• **Task**:
From the listing, collect all lines containing the word "Wert".

• **Input data**:
"""

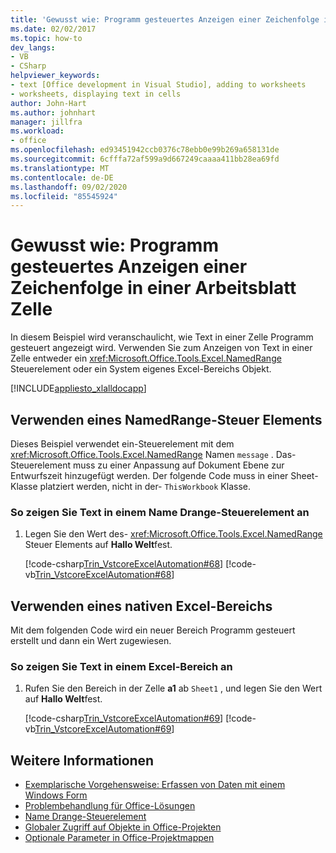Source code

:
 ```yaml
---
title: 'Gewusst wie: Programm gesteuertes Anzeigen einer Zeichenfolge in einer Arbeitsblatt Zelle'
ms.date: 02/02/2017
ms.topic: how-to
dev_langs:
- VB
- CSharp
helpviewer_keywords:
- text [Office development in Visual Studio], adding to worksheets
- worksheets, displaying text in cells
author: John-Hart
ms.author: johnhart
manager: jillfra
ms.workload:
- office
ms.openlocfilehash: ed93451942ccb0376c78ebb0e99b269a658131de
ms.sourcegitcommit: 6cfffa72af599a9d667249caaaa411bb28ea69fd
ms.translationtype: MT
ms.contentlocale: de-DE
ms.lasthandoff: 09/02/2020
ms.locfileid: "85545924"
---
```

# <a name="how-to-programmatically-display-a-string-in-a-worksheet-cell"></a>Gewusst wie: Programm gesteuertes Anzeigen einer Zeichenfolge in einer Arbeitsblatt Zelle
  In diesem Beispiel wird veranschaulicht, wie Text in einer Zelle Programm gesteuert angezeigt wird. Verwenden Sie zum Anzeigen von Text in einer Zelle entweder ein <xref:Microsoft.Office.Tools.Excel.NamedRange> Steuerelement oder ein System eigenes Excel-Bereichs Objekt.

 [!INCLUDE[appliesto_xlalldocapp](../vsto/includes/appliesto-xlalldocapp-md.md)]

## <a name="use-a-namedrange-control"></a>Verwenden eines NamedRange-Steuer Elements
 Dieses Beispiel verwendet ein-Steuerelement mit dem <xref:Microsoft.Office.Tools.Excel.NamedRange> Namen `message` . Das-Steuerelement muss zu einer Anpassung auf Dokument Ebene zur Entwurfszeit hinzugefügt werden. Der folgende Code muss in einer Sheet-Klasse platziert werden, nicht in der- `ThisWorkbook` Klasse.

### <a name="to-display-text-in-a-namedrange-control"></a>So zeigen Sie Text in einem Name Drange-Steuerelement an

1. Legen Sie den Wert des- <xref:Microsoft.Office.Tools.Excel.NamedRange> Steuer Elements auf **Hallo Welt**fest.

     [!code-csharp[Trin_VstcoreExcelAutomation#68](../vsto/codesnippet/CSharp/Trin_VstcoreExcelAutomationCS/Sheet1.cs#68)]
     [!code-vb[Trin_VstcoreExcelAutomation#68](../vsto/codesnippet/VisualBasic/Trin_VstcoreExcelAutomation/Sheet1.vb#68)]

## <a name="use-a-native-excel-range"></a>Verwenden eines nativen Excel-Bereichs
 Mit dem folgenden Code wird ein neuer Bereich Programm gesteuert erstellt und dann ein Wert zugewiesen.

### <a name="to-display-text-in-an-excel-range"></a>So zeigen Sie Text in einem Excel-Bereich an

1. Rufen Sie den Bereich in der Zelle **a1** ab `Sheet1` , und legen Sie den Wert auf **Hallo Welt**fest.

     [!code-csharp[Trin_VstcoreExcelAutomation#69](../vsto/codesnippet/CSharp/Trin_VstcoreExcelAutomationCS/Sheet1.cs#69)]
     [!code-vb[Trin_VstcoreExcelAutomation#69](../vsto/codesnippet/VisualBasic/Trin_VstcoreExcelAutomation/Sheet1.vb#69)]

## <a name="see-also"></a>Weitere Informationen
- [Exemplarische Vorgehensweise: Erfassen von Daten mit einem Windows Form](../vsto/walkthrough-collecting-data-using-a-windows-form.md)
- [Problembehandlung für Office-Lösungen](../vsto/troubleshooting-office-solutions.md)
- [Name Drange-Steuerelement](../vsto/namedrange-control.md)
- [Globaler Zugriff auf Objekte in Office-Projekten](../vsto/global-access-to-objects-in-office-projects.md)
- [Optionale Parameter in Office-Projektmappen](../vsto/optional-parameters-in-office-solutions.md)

"""
"""

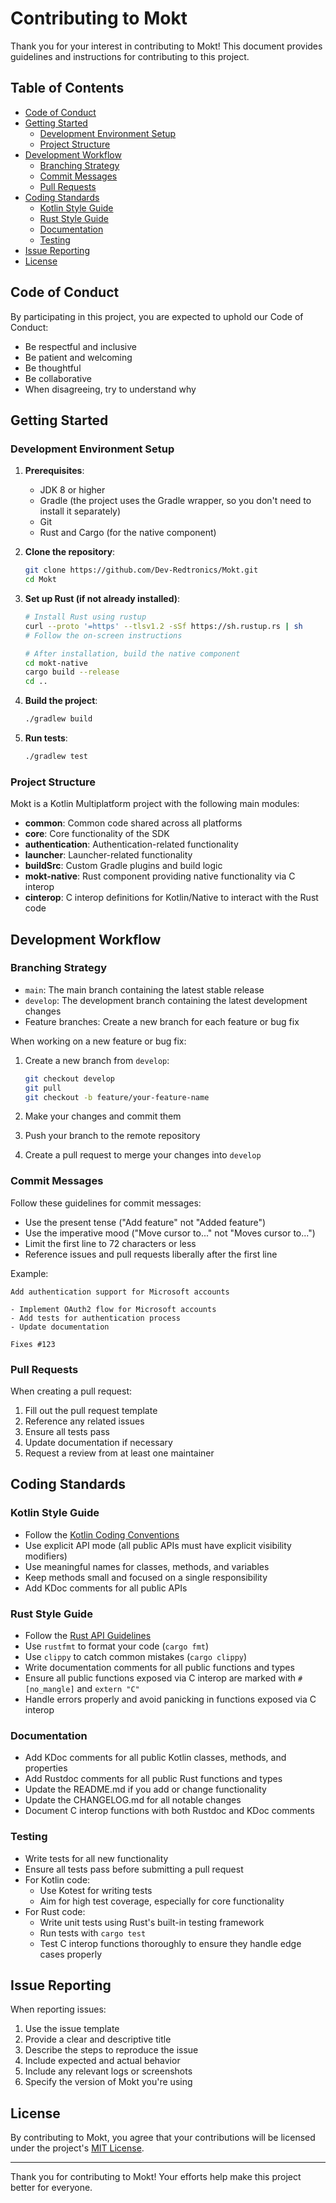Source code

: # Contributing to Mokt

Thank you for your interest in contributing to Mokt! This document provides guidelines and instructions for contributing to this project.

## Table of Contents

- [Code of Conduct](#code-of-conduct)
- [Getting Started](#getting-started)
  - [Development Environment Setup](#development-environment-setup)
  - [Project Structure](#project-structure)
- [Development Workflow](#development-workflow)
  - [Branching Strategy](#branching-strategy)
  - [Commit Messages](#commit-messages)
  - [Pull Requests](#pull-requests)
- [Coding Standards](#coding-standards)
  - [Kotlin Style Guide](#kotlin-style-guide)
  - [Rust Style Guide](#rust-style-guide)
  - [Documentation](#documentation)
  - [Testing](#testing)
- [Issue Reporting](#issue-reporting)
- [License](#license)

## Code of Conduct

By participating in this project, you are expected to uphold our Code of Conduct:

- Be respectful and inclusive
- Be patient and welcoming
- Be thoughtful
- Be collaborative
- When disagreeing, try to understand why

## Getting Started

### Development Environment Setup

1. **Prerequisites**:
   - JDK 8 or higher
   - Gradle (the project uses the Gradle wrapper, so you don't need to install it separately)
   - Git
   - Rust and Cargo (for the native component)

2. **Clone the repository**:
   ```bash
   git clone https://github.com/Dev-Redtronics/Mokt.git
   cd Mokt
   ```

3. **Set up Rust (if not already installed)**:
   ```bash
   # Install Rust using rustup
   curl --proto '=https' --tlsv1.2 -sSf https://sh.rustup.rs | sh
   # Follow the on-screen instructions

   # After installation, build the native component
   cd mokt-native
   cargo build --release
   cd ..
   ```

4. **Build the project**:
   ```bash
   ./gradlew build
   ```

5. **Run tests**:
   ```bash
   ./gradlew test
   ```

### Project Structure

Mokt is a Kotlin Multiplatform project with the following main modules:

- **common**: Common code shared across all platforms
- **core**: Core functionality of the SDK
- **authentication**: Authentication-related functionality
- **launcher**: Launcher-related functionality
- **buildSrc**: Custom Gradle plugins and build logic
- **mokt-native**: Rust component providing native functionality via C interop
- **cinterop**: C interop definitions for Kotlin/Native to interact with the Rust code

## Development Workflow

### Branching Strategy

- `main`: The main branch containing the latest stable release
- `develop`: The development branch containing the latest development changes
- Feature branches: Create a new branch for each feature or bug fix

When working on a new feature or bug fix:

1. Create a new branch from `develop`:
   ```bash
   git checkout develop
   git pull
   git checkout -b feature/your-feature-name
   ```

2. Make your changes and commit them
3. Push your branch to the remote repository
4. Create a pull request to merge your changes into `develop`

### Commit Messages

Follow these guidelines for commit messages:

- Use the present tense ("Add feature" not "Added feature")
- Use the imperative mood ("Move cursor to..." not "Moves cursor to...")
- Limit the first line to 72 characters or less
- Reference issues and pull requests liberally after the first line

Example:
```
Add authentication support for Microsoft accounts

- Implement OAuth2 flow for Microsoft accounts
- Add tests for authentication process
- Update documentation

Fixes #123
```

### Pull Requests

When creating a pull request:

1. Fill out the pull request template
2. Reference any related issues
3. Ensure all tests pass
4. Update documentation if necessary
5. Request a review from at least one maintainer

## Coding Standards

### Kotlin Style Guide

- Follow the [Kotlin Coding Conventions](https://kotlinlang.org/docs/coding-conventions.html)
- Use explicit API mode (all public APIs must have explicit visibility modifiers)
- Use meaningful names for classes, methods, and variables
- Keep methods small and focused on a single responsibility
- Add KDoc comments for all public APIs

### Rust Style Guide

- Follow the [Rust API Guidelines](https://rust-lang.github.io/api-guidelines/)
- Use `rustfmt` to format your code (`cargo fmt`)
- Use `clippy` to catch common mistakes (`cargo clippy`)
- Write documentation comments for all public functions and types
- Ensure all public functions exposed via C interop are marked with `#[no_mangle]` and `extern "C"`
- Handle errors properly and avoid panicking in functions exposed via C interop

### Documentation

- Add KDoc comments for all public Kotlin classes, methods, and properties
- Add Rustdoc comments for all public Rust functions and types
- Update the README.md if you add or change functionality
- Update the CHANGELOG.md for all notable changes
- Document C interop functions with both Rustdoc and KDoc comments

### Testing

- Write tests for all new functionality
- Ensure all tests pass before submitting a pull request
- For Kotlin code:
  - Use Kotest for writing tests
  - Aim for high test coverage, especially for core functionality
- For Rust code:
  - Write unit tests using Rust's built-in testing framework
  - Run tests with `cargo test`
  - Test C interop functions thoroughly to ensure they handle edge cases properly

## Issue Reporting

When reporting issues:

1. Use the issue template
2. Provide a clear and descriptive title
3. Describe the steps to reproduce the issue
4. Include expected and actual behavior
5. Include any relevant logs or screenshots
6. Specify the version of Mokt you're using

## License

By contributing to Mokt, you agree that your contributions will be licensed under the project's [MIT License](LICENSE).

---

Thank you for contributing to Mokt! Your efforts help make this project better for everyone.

"""
"""

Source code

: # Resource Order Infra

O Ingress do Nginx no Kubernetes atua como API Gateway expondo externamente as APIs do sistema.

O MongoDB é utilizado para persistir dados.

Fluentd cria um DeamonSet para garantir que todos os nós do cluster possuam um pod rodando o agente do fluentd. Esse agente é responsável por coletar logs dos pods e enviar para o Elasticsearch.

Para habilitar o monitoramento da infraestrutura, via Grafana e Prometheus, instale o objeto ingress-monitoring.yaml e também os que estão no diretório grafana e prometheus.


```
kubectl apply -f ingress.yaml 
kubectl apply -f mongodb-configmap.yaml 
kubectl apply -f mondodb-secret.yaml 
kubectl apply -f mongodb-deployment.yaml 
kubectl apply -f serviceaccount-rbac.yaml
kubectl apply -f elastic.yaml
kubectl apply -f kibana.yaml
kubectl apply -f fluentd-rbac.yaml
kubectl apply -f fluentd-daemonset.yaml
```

"""

• **Answer for the task**:
1. Legen Sie den Wert des- <xref:Microsoft.Office.Tools.Excel.NamedRange> Steuer Elements auf **Hallo Welt**fest.
 Mit dem folgenden Code wird ein neuer Bereich Programm gesteuert erstellt und dann ein Wert zugewiesen.
1. Rufen Sie den Bereich in der Zelle **a1** ab `Sheet1` , und legen Sie den Wert auf **Hallo Welt**fest.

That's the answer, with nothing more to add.